32歳高年収女子、マッチングデートに再挑戦 東京カレンダー「崖っぷち結婚相談所」<7>
典型的な結婚できない女、杏子、32歳。
慶應大学卒業後、丸の内の某外資系金融でセールス職に就き、年収は2000万円を優に超える。
美人だがプライドが高くワガママな彼女は、男運が悪く全くモテない。さらにハイスペックゆえ、男が近寄りたくない女ナンバーワンとまで噂されている。

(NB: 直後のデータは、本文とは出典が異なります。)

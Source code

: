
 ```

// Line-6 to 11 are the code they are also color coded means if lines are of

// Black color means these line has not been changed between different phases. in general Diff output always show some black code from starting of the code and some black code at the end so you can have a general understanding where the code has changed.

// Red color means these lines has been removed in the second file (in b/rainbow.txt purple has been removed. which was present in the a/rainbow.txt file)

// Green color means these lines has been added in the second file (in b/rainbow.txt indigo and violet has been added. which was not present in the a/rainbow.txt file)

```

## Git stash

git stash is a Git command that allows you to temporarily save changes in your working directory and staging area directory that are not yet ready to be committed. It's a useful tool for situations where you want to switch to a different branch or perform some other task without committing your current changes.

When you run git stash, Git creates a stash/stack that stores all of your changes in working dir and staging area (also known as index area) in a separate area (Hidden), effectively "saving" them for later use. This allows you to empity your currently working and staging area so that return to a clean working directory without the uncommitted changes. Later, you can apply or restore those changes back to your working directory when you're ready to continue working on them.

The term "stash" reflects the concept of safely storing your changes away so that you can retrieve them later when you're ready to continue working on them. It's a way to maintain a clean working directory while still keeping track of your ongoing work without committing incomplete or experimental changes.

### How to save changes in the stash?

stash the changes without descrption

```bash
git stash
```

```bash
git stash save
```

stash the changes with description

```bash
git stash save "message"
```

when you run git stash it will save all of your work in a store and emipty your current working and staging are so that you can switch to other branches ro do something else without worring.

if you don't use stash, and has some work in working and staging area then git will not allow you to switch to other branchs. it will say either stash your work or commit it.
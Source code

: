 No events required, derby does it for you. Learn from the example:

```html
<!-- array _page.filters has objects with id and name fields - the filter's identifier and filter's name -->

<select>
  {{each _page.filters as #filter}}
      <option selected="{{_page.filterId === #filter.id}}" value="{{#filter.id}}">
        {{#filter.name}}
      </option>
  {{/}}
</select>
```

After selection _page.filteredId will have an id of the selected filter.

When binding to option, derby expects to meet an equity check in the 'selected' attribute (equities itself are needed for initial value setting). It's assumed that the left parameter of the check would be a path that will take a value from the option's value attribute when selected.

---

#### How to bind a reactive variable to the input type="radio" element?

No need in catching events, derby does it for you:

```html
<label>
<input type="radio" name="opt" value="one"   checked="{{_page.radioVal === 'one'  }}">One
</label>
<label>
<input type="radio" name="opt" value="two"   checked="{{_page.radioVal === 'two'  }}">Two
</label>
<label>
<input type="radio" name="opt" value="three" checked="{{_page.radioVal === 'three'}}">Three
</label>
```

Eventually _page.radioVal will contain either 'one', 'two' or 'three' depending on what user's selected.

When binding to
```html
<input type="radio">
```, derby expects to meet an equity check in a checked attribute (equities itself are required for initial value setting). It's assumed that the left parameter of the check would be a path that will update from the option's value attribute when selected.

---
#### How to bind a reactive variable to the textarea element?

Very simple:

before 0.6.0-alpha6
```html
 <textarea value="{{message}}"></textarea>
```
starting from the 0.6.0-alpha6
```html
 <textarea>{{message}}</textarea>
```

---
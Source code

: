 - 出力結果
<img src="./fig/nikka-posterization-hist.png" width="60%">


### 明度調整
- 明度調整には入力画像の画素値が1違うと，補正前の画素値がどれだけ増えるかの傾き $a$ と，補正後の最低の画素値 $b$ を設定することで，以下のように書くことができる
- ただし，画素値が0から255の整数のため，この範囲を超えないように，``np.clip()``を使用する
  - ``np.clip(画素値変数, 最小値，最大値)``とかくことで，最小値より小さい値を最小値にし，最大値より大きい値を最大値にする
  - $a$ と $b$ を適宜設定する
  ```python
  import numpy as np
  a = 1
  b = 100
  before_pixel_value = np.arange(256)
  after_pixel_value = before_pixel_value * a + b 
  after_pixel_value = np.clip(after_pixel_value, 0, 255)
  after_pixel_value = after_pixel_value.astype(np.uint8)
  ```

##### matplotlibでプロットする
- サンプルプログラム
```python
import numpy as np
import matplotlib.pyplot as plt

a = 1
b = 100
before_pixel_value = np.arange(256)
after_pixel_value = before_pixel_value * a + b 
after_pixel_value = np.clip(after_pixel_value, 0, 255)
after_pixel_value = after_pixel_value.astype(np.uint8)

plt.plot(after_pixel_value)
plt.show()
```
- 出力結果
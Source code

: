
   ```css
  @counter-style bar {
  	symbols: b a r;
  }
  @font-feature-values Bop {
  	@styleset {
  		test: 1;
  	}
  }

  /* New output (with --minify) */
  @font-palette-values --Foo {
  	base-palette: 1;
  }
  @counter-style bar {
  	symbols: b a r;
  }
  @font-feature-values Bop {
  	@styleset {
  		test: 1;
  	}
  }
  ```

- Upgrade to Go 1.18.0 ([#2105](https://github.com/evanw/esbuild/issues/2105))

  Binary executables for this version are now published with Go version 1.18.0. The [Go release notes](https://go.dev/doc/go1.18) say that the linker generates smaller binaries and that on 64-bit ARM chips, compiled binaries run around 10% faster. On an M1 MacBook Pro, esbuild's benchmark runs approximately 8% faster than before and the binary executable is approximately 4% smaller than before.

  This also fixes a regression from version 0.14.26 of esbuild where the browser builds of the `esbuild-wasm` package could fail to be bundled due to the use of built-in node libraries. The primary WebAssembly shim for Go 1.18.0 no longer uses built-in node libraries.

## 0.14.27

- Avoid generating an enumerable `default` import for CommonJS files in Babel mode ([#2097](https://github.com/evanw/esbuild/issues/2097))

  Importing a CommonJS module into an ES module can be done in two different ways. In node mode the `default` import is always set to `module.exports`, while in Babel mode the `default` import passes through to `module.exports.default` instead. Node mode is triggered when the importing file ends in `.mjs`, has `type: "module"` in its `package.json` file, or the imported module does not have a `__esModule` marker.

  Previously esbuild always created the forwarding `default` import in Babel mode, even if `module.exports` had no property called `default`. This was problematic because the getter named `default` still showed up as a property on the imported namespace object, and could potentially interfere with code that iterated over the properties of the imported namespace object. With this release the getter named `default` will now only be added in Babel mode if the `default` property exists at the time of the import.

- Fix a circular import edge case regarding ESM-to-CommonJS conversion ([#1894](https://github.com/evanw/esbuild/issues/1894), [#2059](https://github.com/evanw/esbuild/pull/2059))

恋愛市場で負け続け、さすがに危機感を持ち始めた杏子。そんな彼女は婚活に本腰を入れることを決意し、結婚相談所に登録をした。そして初のマッチングデートを済ませたものの上手く行かず、婚活アドバイザーの直人から痛烈なダメ出しを受けてしまった。その後も社内のモテ女を観察し、さらに凹む杏子。改めて直人のカウンセリングを経て、2回目のマッチングに挑戦する!
杏子、二度目のマッチングの相手は?
目の前でソワソワと落ち着かない素振りの正木という男は、遠慮とは無縁の好奇心丸出しの視線を杏子に投げつける。
正木には、相談所を通して杏子からオファーを出した。単純に、医者というスペックと、顔が気に入ったのだった。年齢も32歳と、相談所の男性の平均年齢としては若めだ。
「うわぁ、緊張しちゃうなー。杏子さん、超美人!どうして相談所なんか使ってるの?」
杏子は、正木と対面して30秒で苛立った。これは、開口一番に聞く質問ではない。婚活アドバイザーの直人には前もって「正木とは相性は悪い」と言われていたが、その通りかも知れない。正木は、先日の紳士な飯島とは全く違うタイプの男であった。
普段の杏子であれば、こんな無礼な質問をされれば、途端に不機嫌になり、下手すれば席を立ってしまいかねない。しかし直人の厳しい表情が頭に浮かび、思い留まった。これは、結婚という目標を達成するための「模試」みたいなものなのだ。